What the task asks:
Lines with "gniazdka": please show every one of them from the listing below.
====
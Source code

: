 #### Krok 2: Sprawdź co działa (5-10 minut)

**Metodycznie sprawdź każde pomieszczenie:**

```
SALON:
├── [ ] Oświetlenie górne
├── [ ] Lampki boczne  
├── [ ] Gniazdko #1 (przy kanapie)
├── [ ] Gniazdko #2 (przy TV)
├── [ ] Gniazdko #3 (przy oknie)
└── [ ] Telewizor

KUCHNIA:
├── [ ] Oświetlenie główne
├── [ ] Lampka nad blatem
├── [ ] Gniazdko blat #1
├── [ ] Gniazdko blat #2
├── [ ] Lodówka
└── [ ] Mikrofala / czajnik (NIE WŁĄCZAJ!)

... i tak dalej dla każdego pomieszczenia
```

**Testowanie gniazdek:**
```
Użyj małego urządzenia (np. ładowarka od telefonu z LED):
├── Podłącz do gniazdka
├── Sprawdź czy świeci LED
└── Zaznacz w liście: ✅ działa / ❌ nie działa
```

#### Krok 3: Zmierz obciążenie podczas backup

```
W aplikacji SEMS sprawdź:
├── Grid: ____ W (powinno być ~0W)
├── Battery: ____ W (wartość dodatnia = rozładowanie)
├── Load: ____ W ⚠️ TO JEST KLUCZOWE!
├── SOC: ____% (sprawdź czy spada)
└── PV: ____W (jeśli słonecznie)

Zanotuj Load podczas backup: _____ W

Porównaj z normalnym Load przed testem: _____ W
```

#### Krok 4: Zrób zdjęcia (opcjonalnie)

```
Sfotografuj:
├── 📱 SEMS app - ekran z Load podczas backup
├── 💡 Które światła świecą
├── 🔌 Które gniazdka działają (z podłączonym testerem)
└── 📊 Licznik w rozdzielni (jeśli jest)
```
====
Written solution:
├── Podłącz do gniazdka
├── 🔌 Które gniazdka działają (z podłączonym testerem)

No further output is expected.